Para essas cidades, a agenda de inteligência urbana começa por passos menos tecnológicos e mais institucionais: cadastro territorial atualizado, drenagem que funcione, calçadas que conectem, serviços públicos previsíveis e digitalização básica com inclusão. A grande lição que essas três cidades ensinam é que a inteligência urbana não tem um ponto de partida único — ela começa onde a gestão decide encarar honestamente seus problemas e criar rotinas de melhoria contínua.
- 141 municípios — segundo maior estado em extensão territorial do Brasil
- 3,89 milhões de habitantes — 2º mais populoso do Centro-Oeste (IBGE, 2025)
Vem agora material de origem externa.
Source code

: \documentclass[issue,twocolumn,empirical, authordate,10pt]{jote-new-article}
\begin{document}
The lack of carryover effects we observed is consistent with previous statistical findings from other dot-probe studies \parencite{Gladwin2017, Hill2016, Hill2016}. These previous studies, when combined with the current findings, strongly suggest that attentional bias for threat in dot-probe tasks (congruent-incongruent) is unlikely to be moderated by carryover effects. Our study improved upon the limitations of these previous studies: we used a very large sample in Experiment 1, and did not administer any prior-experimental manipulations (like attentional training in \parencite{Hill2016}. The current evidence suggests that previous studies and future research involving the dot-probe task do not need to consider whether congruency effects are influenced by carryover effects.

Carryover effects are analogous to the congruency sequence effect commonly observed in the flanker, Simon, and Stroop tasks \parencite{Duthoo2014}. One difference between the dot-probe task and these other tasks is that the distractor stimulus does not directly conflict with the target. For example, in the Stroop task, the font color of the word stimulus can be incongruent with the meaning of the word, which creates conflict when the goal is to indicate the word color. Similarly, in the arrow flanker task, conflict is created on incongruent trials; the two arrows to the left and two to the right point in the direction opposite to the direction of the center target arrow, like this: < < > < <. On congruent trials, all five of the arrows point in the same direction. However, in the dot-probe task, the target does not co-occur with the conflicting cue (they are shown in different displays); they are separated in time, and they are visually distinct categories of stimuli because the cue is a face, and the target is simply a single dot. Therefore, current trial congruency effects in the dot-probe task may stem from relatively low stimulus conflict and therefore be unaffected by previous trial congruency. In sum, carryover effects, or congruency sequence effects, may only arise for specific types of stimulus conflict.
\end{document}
- Lucas do Rio Verde — única cidade de MT com Selo Cidades Inteligentes no CSC 2025
- Nota 47,20 — resultado de Lucas; Nível Bronze (abaixo de 50); há espaço para avançar
- Cuiabá — maior cidade, mas estudo de 2025 aponta que ainda não é considerada inteligente
- 5 cidades acima de 100 mil hab.: Cuiabá, Várzea Grande, Rondonópolis, Sinop e Sorriso
- BR-163 e MT-235 — eixo que concentra as cidades com mais potencial de inteligência urbana
MT tem uma cidade inteligente confirmada — e um estado inteiro esperando para ser
Em 2026, Mato Grosso tem uma certeza e muitas promessas. A certeza é Lucas do Rio Verde: reconhecida pelo Connected Smart Cities 2025 como a cidade mais inteligente do estado e a quarta do Centro-Oeste, com Selo Bronze e destaque em governança, educação, saneamento e telecomunicações. As promessas estão em Sinop, Rondonópolis, Tangará da Serra, Sorriso e Nova Mutum — cidades que crescem, têm base econômica e capacidade fiscal, mas ainda não converteram esse potencial em inteligência urbana sistêmica. E há um desafio central, inescapável: Cuiabá, a capital, ainda está longe de ser considerada inteligente, apesar de concentrar o maior orçamento, mais equipamentos e maior massa crítica do estado. O mapa da inteligência urbana mato-grossense mostra que o tamanho não garante a liderança — e que a gestão, quando decidida, pode fazer cidades menores darem lições às maiores.